Cell towers, historic clock and bronze statue top Boyne City manager report

Highlights from Boyne City Manager Michael Cain's bimonthly report to the Boyne City Commission for Tuesday Feb. 9.


An agreement to allow five new cell phone towers to be erected around Boyne City, a second opinion on the city’s historic clock and efforts to fund a $50,000 bronze statue topped Boyne City Manager Michael Cain’s report to the Boyne City Commission recently.


Cain gave his report, as he does twice each month, on Tuesday Feb. 9 to Boyne City Commissioners.

Following are the highlights of his report:

ACD cell towers
“It appears that our long-delayed agreement with ACD for five proposed micro cell towers, that were approved by the city commission in October, is alive again after dropping off the face of the Earth shortly thereafter,” Cain said. “Our attorney on the matter … contacted me late last week saying he’d finally heard back from ACD and it appeared that an agreement was close at hand.”

Following are highlights from the October 2015 Boyne City Gazette story on the matter.

Telecommunications company ACD plans to install five 35-to40-foot-tall cell towers around Boyne City.

ACD is willing to provide some decorative material to make the poles more aesthetically pleasing while remaining functional and providing adequate service to telecommunications consumers in the city.

The towers in question would allow ACD to provide gigabit fiber service to all of Boyne City.

According to ACD officials, the company has a backbone fiber line that goes through Boyne City which was built over the last few years with partial government funding to expand broadband service.

ACD owns a third of this line, the university system owns another third.

The route basically follows highways 66 to East Jordan and up to Pleasant Valley Ave.

ACD needs to outfit that transmission line with equipment to carry extremely high bandwidth connections.

The towers to be installed have a coverage radius of 1,500 to 2,000 feet from the towers, depending upon terrain, buildings, and trees.

The smaller Distributed Antenna Systems involved with the towers in question are intended to help offload traffic from the larger towers to help keep the system running efficiently.

ACD officials said most of the reason that these systems need to get put in is to make sure there are not issues during high volume events, and that the school is covered. Fundamentally, there is concern about safety and being able to call 9-1-1.

ACD will provide up to $30,000 to help pay for the new traffic light poles.

Honeywell lease
“After much back and forth, it appears that the lease for our temporary city hall facilities—that also include the MSU Extension—at the Honeywell facility across the street is ready for execution,” Cain said.

Officials planned to take possession of the space by Monday Feb. 15.

DPW online
Cain said the new Boyne City Department of Public Works is online and in working order. The city’s VOIP phone system has also been installed.

Bronze statue
The crowdfunding campaign for a life-sized bronze sculpture called “The Last River Draw,” which would portray a lumberjack pulling a log in from the Boyne River, on the river’s edge, has begun.
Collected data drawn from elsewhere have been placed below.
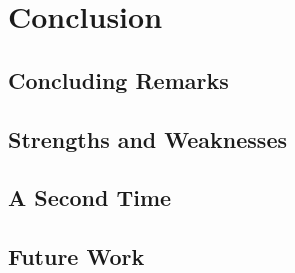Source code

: \section{Conclusion}
\subsection{Concluding Remarks}


\subsection{Strengths and Weaknesses}

\subsection{A Second Time}


\subsection{Future Work}
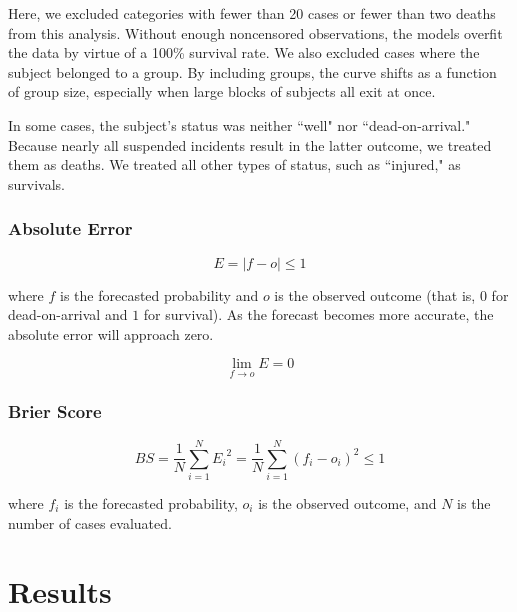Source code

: \documentclass[12pt,titlepage]{article}
\begin{document}
      Here, we excluded categories with fewer than 20 cases or fewer than two
      deaths from this analysis. Without enough noncensored observations, the
      models overfit the data by virtue of a 100\% survival rate. We also
      excluded cases where the subject belonged to a group. By including
      groups, the curve shifts as a function of group size, especially when
      large blocks of subjects all exit at once.



      In some cases, the subject's status was neither ``well" nor
      ``dead-on-arrival." Because nearly all suspended incidents result in the
      latter outcome, we treated them as deaths. We treated all other types of
      status, such as ``injured," as survivals.

      \subsubsection{Absolute Error}

        $$E = |f - o| \leq 1$$

        where $f$ is the forecasted probability and $o$ is the observed outcome
        (that is, $0$ for dead-on-arrival and $1$ for survival). As the
        forecast becomes more accurate, the absolute error will approach zero.

        $$\lim_{f \to o} E = 0$$

      \subsubsection{Brier Score}
        \cite{brier+score}

        $$BS = \frac{1}{N} \sum_{i=1}^N {E_i}^2 = \frac{1}{N} \sum_{i=1}^N (f_i - o_i)^2 \leq 1$$

        where $f_i$ is the forecasted probability, $o_i$ is the observed
        outcome, and $N$ is the number of cases evaluated.

  \section{Results}
\end{document}
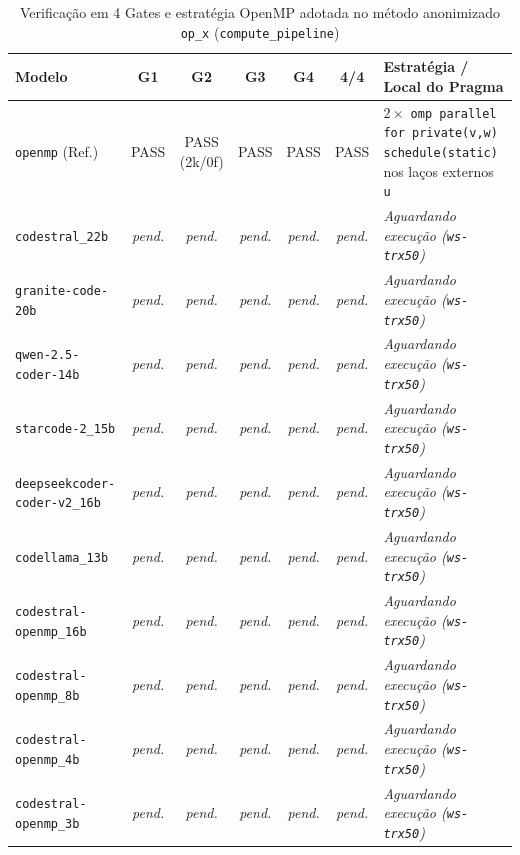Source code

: \begin{table}[htbp]
\centering
\caption{Verificação em 4 Gates e estratégia OpenMP adotada no método anonimizado \texttt{op\_x} (\texttt{compute\_pipeline})}
\label{tab:anon_gates}
\small
\begin{tabular}{lccccc p{3.6cm}}
\toprule
\textbf{Modelo} & \textbf{G1} & \textbf{G2} & \textbf{G3} & \textbf{G4} & \textbf{4/4} & \textbf{Estratégia / Local do Pragma} \\
\midrule
\texttt{openmp} (Ref.) & PASS & PASS (2k/0f) & PASS & PASS & PASS & $2\times$ \texttt{omp parallel for private(v,w) schedule(static)} nos laços externos \texttt{u} \\
\midrule
\texttt{codestral\_22b} & \textit{pend.} & \textit{pend.} & \textit{pend.} & \textit{pend.} & \textit{pend.} & \textit{Aguardando execução (\texttt{ws-trx50})} \\
\texttt{granite-code-20b} & \textit{pend.} & \textit{pend.} & \textit{pend.} & \textit{pend.} & \textit{pend.} & \textit{Aguardando execução (\texttt{ws-trx50})} \\
\texttt{qwen-2.5-coder-14b} & \textit{pend.} & \textit{pend.} & \textit{pend.} & \textit{pend.} & \textit{pend.} & \textit{Aguardando execução (\texttt{ws-trx50})} \\
\texttt{starcode-2\_15b} & \textit{pend.} & \textit{pend.} & \textit{pend.} & \textit{pend.} & \textit{pend.} & \textit{Aguardando execução (\texttt{ws-trx50})} \\
\texttt{deepseekcoder-coder-v2\_16b} & \textit{pend.} & \textit{pend.} & \textit{pend.} & \textit{pend.} & \textit{pend.} & \textit{Aguardando execução (\texttt{ws-trx50})} \\
\texttt{codellama\_13b} & \textit{pend.} & \textit{pend.} & \textit{pend.} & \textit{pend.} & \textit{pend.} & \textit{Aguardando execução (\texttt{ws-trx50})} \\
\midrule
\texttt{codestral-openmp\_16b} & \textit{pend.} & \textit{pend.} & \textit{pend.} & \textit{pend.} & \textit{pend.} & \textit{Aguardando execução (\texttt{ws-trx50})} \\
\texttt{codestral-openmp\_8b} & \textit{pend.} & \textit{pend.} & \textit{pend.} & \textit{pend.} & \textit{pend.} & \textit{Aguardando execução (\texttt{ws-trx50})} \\
\texttt{codestral-openmp\_4b} & \textit{pend.} & \textit{pend.} & \textit{pend.} & \textit{pend.} & \textit{pend.} & \textit{Aguardando execução (\texttt{ws-trx50})} \\
\texttt{codestral-openmp\_3b} & \textit{pend.} & \textit{pend.} & \textit{pend.} & \textit{pend.} & \textit{pend.} & \textit{Aguardando execução (\texttt{ws-trx50})} \\
\bottomrule
\end{tabular}
\end{table}

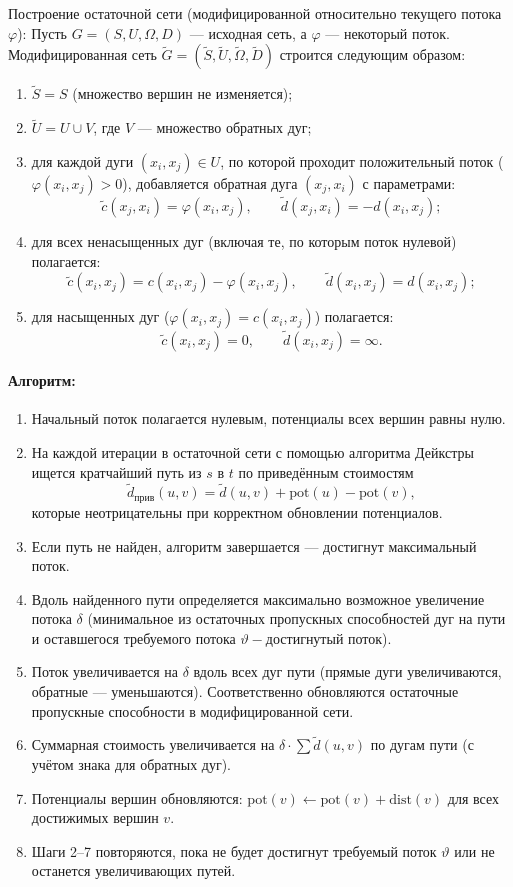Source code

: Построение остаточной сети (модифицированной относительно текущего потока $\varphi$):
Пусть $G = (S, U, \Omega, D)$ — исходная сеть, а $\varphi$ — некоторый поток. Модифицированная сеть $\tilde{G} = (\tilde{S}, \tilde{U}, \tilde{\Omega}, \tilde{D})$ строится следующим образом:
\begin{enumerate}
	\item $\tilde{S} = S$ (множество вершин не изменяется);
	\item $\tilde{U} = U \cup V$, где $V$ — множество обратных дуг;
	\item для каждой дуги $(x_i, x_j) \in U$, по которой проходит положительный поток ($\varphi(x_i, x_j) > 0$), добавляется обратная дуга $(x_j, x_i)$ с параметрами:
	\[
	\tilde{c}(x_j, x_i) = \varphi(x_i, x_j), \qquad \tilde{d}(x_j, x_i) = -d(x_i, x_j);
	\]
	\item для всех ненасыщенных дуг (включая те, по которым поток нулевой) полагается:
	\[
	\tilde{c}(x_i, x_j) = c(x_i, x_j) - \varphi(x_i, x_j), \qquad \tilde{d}(x_i, x_j) = d(x_i, x_j);
	\]
	\item для насыщенных дуг ($\varphi(x_i, x_j) = c(x_i, x_j)$) полагается:
	\[
	\tilde{c}(x_i, x_j) = 0, \qquad \tilde{d}(x_i, x_j) = \infty.
	\]
\end{enumerate}

\paragraph{Алгоритм:}
\begin{enumerate}
	\item Начальный поток полагается нулевым, потенциалы всех вершин равны нулю.
	\item На каждой итерации в остаточной сети с помощью алгоритма Дейкстры ищется кратчайший путь из $s$ в $t$ по приведённым стоимостям
	\[
	\tilde{d}_{\text{прив}}(u, v) = \tilde{d}(u, v) + \text{pot}(u) - \text{pot}(v),
	\]
	которые неотрицательны при корректном обновлении потенциалов.
	\item Если путь не найден, алгоритм завершается — достигнут максимальный поток.
	\item Вдоль найденного пути определяется максимально возможное увеличение потока $\delta$ (минимальное из остаточных пропускных способностей дуг на пути и оставшегося требуемого потока $\vartheta - \text{достигнутый поток}$).
	\item Поток увеличивается на $\delta$ вдоль всех дуг пути (прямые дуги увеличиваются, обратные — уменьшаются). Соответственно обновляются остаточные пропускные способности в модифицированной сети.
	\item Суммарная стоимость увеличивается на $\delta \cdot \sum \tilde{d}(u,v)$ по дугам пути (с учётом знака для обратных дуг).
	\item Потенциалы вершин обновляются: $\text{pot}(v) \leftarrow \text{pot}(v) + \text{dist}(v)$ для всех достижимых вершин $v$.
	\item Шаги 2–7 повторяются, пока не будет достигнут требуемый поток $\vartheta$ или не останется увеличивающих путей.
\end{enumerate}

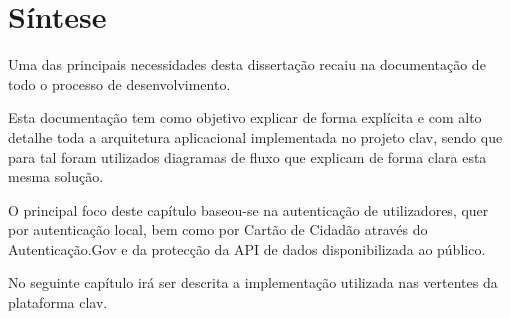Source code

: \section{Síntese}

Uma das principais necessidades desta dissertação recaiu na documentação de todo o processo de desenvolvimento. 

Esta documentação tem como objetivo explicar de forma explícita e com alto detalhe toda a arquitetura aplicacional implementada no projeto \gls{clav}, sendo que para tal foram utilizados diagramas de fluxo que explicam de forma clara esta mesma solução.

O principal foco deste capítulo baseou-se na autenticação de utilizadores, quer por autenticação local, bem como por Cartão de Cidadão através do Autenticação.Gov e da protecção da API de dados disponibilizada ao público.

No seguinte capítulo irá ser descrita a implementação utilizada nas vertentes da plataforma \gls{clav}.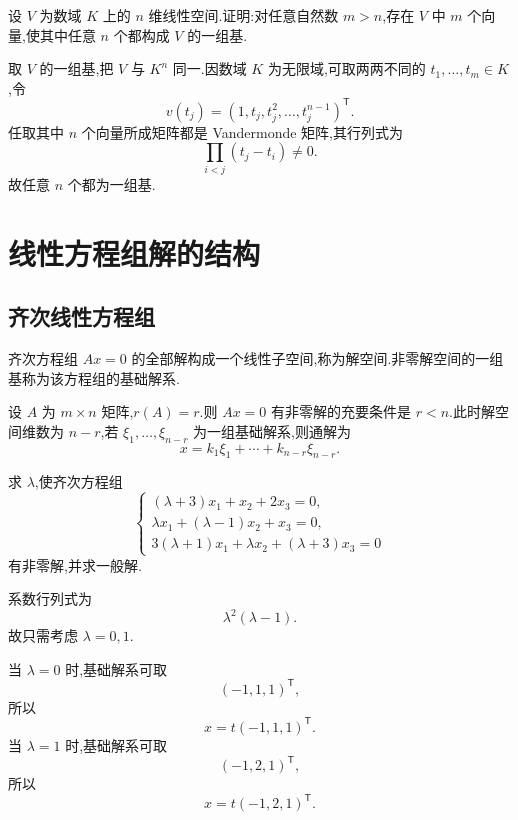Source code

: \begin{example}
设 $V$ 为数域 $K$ 上的 $n$ 维线性空间.证明:对任意自然数 $m>n$,存在 $V$ 中 $m$ 个向量,使其中任意 $n$ 个都构成 $V$ 的一组基.
\end{example}
\exampleblank

\begin{solution}
取 $V$ 的一组基,把 $V$ 与 $K^n$ 同一.因数域 $K$ 为无限域,可取两两不同的 $t_1,\ldots,t_m\in K$,令
\[
v(t_j)=(1,t_j,t_j^2,\ldots,t_j^{n-1})^{\mathsf T}.
\]
任取其中 $n$ 个向量所成矩阵都是 Vandermonde 矩阵,其行列式为
\[
\displaystyle\prod_{i<j}(t_j-t_i)\neq0.
\]
故任意 $n$ 个都为一组基.
\end{solution}


\newpage

\section{线性方程组解的结构}

\subsection{齐次线性方程组}

\begin{definition}
齐次方程组 $Ax=0$ 的全部解构成一个线性子空间,称为解空间.非零解空间的一组基称为该方程组的基础解系.
\end{definition}

\begin{theorem}[\marktwostar]
设 $A$ 为 $m\times n$ 矩阵,$r(A)=r$.则 $Ax=0$ 有非零解的充要条件是 $r<n$.此时解空间维数为 $n-r$,若 $\xi_1,\ldots,\xi_{n-r}$ 为一组基础解系,则通解为
\[
x=k_1\xi_1+\cdots+k_{n-r}\xi_{n-r}.
\]
\end{theorem}

\begin{example}
求 $\lambda$,使齐次方程组
\[
\begin{cases}
(\lambda+3)x_1+x_2+2x_3=0,\\
\lambda x_1+(\lambda-1)x_2+x_3=0,\\
3(\lambda+1)x_1+\lambda x_2+(\lambda+3)x_3=0
\end{cases}
\]
有非零解,并求一般解.
\end{example}
\exampleblank

\begin{solution}
系数行列式为
\[
\lambda^2(\lambda-1).
\]
故只需考虑 $\lambda=0,1$.

当 $\lambda=0$ 时,基础解系可取
\[
(-1,1,1)^{\mathsf T},
\]
所以
\[
x=t(-1,1,1)^{\mathsf T}.
\]
当 $\lambda=1$ 时,基础解系可取
\[
(-1,2,1)^{\mathsf T},
\]
所以
\[
x=t(-1,2,1)^{\mathsf T}.
\]
\end{solution}

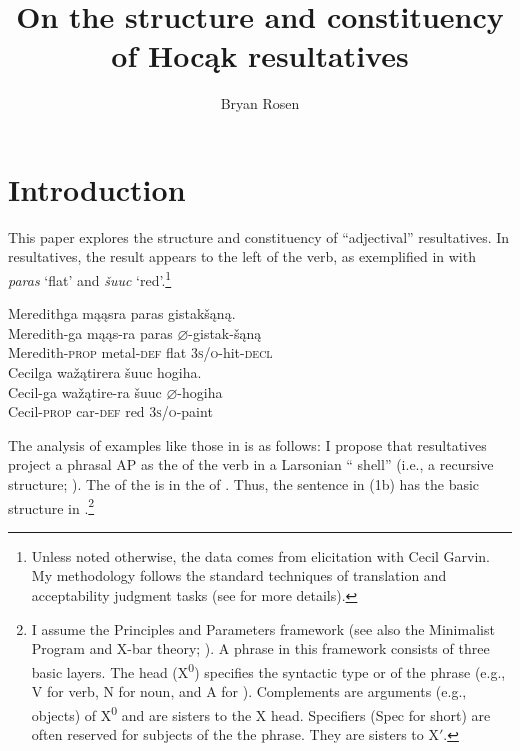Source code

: \documentclass[output=paper]{LSP/langsci}
\author{Bryan Rosen}
\title{On the structure and constituency of {Hocąk} resultatives}
\begin{document}
\section{Introduction}\label{sec:rosen:1}

This paper explores the structure and constituency of  ``adjectival'' resultatives. In  resultatives, the result  appears to the left of the verb, as exemplified in  with \textit{paras} `flat' and \textit{šuuc} `red'.\footnote{Unless noted otherwise, the data comes from  elicitation with Cecil Garvin. My methodology follows the standard techniques of translation and acceptability judgment tasks (see \citealt{Matthewson2004} for more details).}

\ea\label{ex:rosen:1}
\ea
\glll Meredithga mąąsra paras gistakšąną. \\
 Meredith-ga mąąs-ra paras {$\varnothing$}-gistak-šąną\\
Meredith-\textsc{prop} metal-\textsc{def} flat  \textsc{3s/o}-hit-\textsc{decl}\\

\ex 
\glll Cecilga wažątirera šuuc hogiha. \\
Cecil-ga  wažątire-ra šuuc {$\varnothing$}-hogiha \\
Cecil-\textsc{prop} car-\textsc{def} red \textsc{3s/o}-paint\\
\z
\z


The analysis of examples like those in  is as follows: I propose that  resultatives project a phrasal AP as the  of the verb in a Larsonian `` shell'' (i.e., a recursive  structure; \citealt{Larson1988}). The  of the  is in the  of . Thus, the sentence in (1b) has the basic structure in .\footnote{I assume the Principles and Parameters framework (see also the Minimalist Program and X-bar theory; \citealt{Chomsky1995}). A phrase in this framework consists of three basic layers. The head (X\textsuperscript{0}) specifies the syntactic type or  of the phrase (e.g., V for verb, N for noun, and A for ). Complements are arguments (e.g., objects) of X\textsuperscript{0} and are sisters to the X head. Specifiers (Spec for short) are often reserved for subjects of the the phrase. They are sisters to X$'$.}

\begin{exe}
\ex\label{ex:rosen:2}
{\hspace{1em}}\newline
{}
\end{exe}
\end{document}
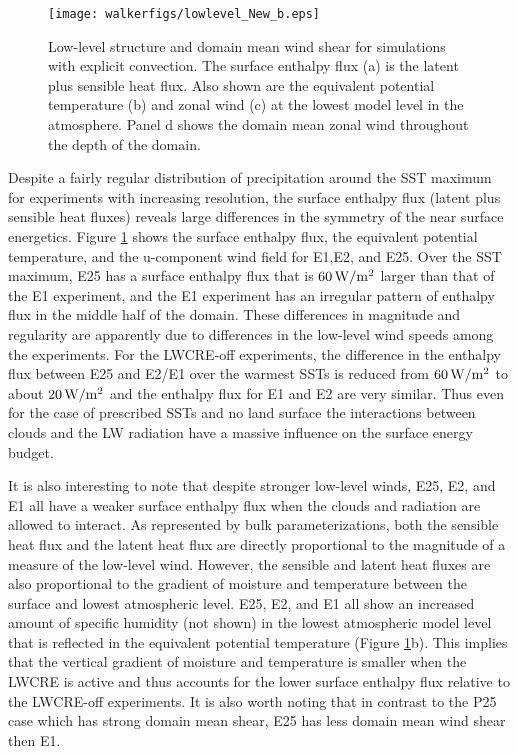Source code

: \documentclass[draft]{agujournal2019}
\begin{document}
{\begin{figure}
  \centering       
    \texttt{[image: walkerfigs/lowlevel\_New\_b.eps]}
    \caption{Low-level structure and domain mean wind shear for simulations with explicit convection.  
    The surface enthalpy flux (a) is the latent plus sensible heat flux.  Also shown are the  
    equivalent potential temperature (b) and zonal wind (c) at the lowest model level in the atmosphere.  Panel 
    d shows the domain mean zonal wind throughout the depth of the domain.}
    \label{fig:enthalpy}
\end{figure}

Despite a fairly regular distribution of precipitation around the SST maximum for experiments with increasing resolution, the 
surface enthalpy flux (latent plus sensible heat fluxes) reveals large differences in the symmetry of the near surface energetics.   
Figure \ref{fig:enthalpy} shows the surface enthalpy flux, 
the equivalent potential temperature, and the u-component wind field for E1,E2, and E25.  
Over the SST maximum, E25 has a surface enthalpy flux that is $60 \, \rm{W/m^2}$ 
larger than that of the E1 experiment, and the E1 experiment has an irregular pattern of enthalpy flux in the middle
half of the domain.  These differences in magnitude and regularity are apparently due to differences in the low-level 
wind speeds among the experiments.  For the LWCRE-off experiments, the difference in the enthalpy flux between E25 and E2/E1 
over the warmest SSTs is reduced from $60 \, \rm{W/m^2}$ to about $20 \, \rm{W/m^2}$ and the enthalpy
flux for E1 and  E2 are very similar.   Thus even for the case of prescribed SSTs and no
land surface the interactions between clouds and the LW radiation have a massive influence on the 
surface energy budget.


It is also interesting to note that despite stronger low-level winds, E25, E2, and E1 all have a weaker surface
enthalpy flux when the clouds and radiation are allowed to interact.   As represented 
by bulk parameterizations, both the sensible heat flux and the latent heat flux are directly proportional to the 
magnitude of a measure of the low-level wind.  However, the sensible and latent heat fluxes are also 
proportional to the gradient of moisture and temperature between the surface and lowest atmospheric level.    
E25, E2, and E1 all show an increased amount of specific humidity (not shown) in the lowest atmospheric 
model level that is reflected in the equivalent potential temperature (Figure \ref{fig:enthalpy}b).  This 
implies that the vertical gradient of moisture and temperature is smaller when the LWCRE is active and thus accounts 
for the lower surface enthalpy flux relative to the LWCRE-off experiments.         
It is also worth noting that in contrast to the P25 case which has strong domain mean shear, E25 has less domain 
mean wind shear then E1.  


}
\end{document}
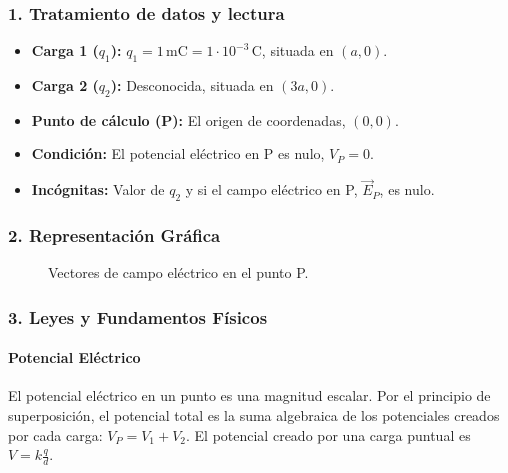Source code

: \subsubsection*{1. Tratamiento de datos y lectura}
\begin{itemize}
    \item \textbf{Carga 1 ($q_1$):} $q_1 = 1\,\text{mC} = 1\cdot10^{-3}\,\text{C}$, situada en $(a,0)$.
    \item \textbf{Carga 2 ($q_2$):} Desconocida, situada en $(3a,0)$.
    \item \textbf{Punto de cálculo (P):} El origen de coordenadas, $(0,0)$.
    \item \textbf{Condición:} El potencial eléctrico en P es nulo, $V_P=0$.
    \item \textbf{Incógnitas:} Valor de $q_2$ y si el campo eléctrico en P, $\vec{E}_P$, es nulo.
\end{itemize}

\subsubsection*{2. Representación Gráfica}
\begin{figure}[H]
    \centering
    \caption{Vectores de campo eléctrico en el punto P.}
\end{figure}

\subsubsection*{3. Leyes y Fundamentos Físicos}
\paragraph{Potencial Eléctrico}
El potencial eléctrico en un punto es una magnitud escalar. Por el principio de superposición, el potencial total es la suma algebraica de los potenciales creados por cada carga: $V_P = V_1 + V_2$. El potencial creado por una carga puntual es $V = k\frac{q}{d}$.
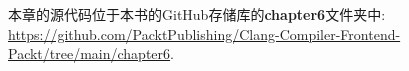 
本章的源代码位于本书的GitHub存储库的\textbf{chapter6}文件夹中: \url{https://github.com/PacktPublishing/Clang-Compiler-Frontend-Packt/tree/main/chapter6}.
The city has a total of 60 days to raise $25,000 so that it may receive a grant of $25,000 to pay for the $50,000 statue, which will be created by a local artist and located in Old City Park right along the banks of the river.

“It’s an all or nothing proposition,” he said. “One that I think Boyne City is up to the job.”

Historic clock update
Cain said a second company is working up a bid for a proposal to fix the city’s historic tower clock, which has been in disrepair and storage for decades.

“He does have experience with two nearly exact twins of our clock: one that’s located in the Antrim County Courthouse in Bellaire and another one at my alma mater Northwestern Michigan College in Traverse City,” said Cain. “We’ll see what he proposes and go from there.”

Back in mid-January, Cain said the city had received the report on its historical 1904 E. Howard & Co. tower clock from the first company to look at it, the Balzer Family Clock Works of Freeport, Maine.

They were contracted to give the estimate on what it might cost to repair the antique timepiece.

“Their cost to restore and transport the clock—including four new faces and sets of hands—is proposed to be $92,244,” Cain said. “Once we receive the bids for the new city facilities project in, we’ll have a better idea on how well this possible projects fits into our available funds.”